El teólogo David Baltaretu hizo una lectura metafórica del pasaje bíblico leído viendo la Iglesia como la nave, el apóstol Pablo y los marineros como los miembros vivos de la Iglesia y el mar como la sociedad actual, a menudo tumultuosa y confrontada con la misma Iglesia. Sobre el ecumenismo dijo «que vamos por buen camino y que nos tenemos que ayudar entre las diferentes confesiones». También subrayó el interés y la buena relación del papa Francisco con los representantes de otras confesiones, como la suya, la ortodoxa rumana.

El Sr. Arzobispo cerró los parlamentos apelando a el conocimiento mutuo y en la contemplación del rostro del otro como paso fundamental para la unidad.

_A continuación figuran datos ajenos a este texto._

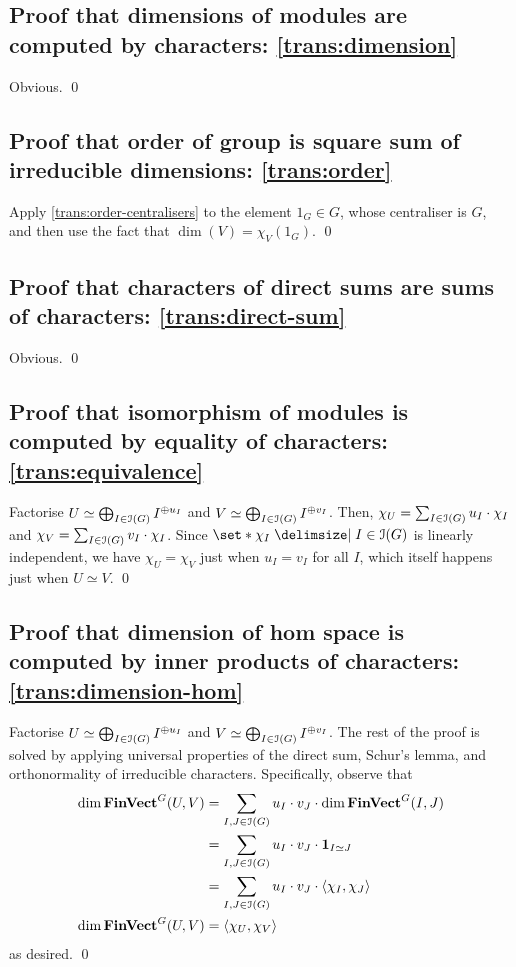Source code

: \subsection{Proof that dimensions of modules are computed by characters: \ref{trans:dimension}} %
\pan Obvious. \qed

\subsection{Proof that order of group is square sum of irreducible dimensions: \ref{trans:order}} %
\pan Apply \ref{trans:order-centralisers} to the element $1_G \in G$, whose centraliser is $G$, and then use the fact that $\dim(V) = \chi_V (1_G)$. \qed

\subsection{Proof that characters of direct sums are sums of characters: \ref{trans:direct-sum}} %
\pan Obvious. \qed

\subsection{Proof that isomorphism of modules is computed by equality of characters: \ref{trans:equivalence}} %
\pan Factorise $U \simeq \bigoplus_{I \in \Irred(G)} I^{\oplus u_I}$ and $V \simeq \bigoplus_{I \in \Irred(G)} I^{\oplus v_I}$. Then, $\chi_U = \sum_{I \in \Irred(G)} u_I \cdot \chi_I$ and $\chi_V = \sum_{I \in \Irred(G)} v_I \cdot \chi_I$. Since $\set*{ \chi_I \given I \in \Irred(G) }$ is linearly independent, we have $\chi_U = \chi_V$ just when $u_I = v_I$ for all $I$, which itself happens just when $U \simeq V$. \qed

\subsection{Proof that dimension of hom space is computed by inner products of characters: \ref{trans:dimension-hom}} %
\pan Factorise $U \simeq \bigoplus_{I \in \Irred(G)} I^{\oplus u_I}$ and $V \simeq \bigoplus_{I \in \Irred(G)} I^{\oplus v_I}$. The rest of the proof is solved by applying universal properties of the direct sum, Schur's lemma, and orthonormality of irreducible characters. Specifically, observe that
\begin{align*}
  \dim \FinVect^G (U, V)
  &= \sum_{I, J \in \Irred(G)} u_I \cdot v_J \cdot \dim \FinVect^G (I, J)
  \\
  &= \sum_{I, J \in \Irred(G)} u_I \cdot v_J \cdot \one_{I \simeq J}
  \\
  &= \sum_{I, J \in \Irred(G)} u_I \cdot v_J \cdot \langle \chi_I, \chi_J \rangle
  \\
  \dim \FinVect^G (U, V)
  &= \langle \chi_U, \chi_V \rangle
\end{align*}
as desired. \qed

Mons. Planellas también resaltó la importancia de leer y vivir el contenido de la Palabra de Dios en la propia vida cristiana, como señala el Concilio Vaticano II. «En este sentido el resto de confesiones nos han dado grandes lecciones», dijo. «También el Concilio Provincial Tarraconense dedicó toda una parte de sus debates a la palabra de Dios, como fuente de la vida de la Iglesia y apuntaba que no puede haber evangelización sin el testimonio que necesita como condición la unidad».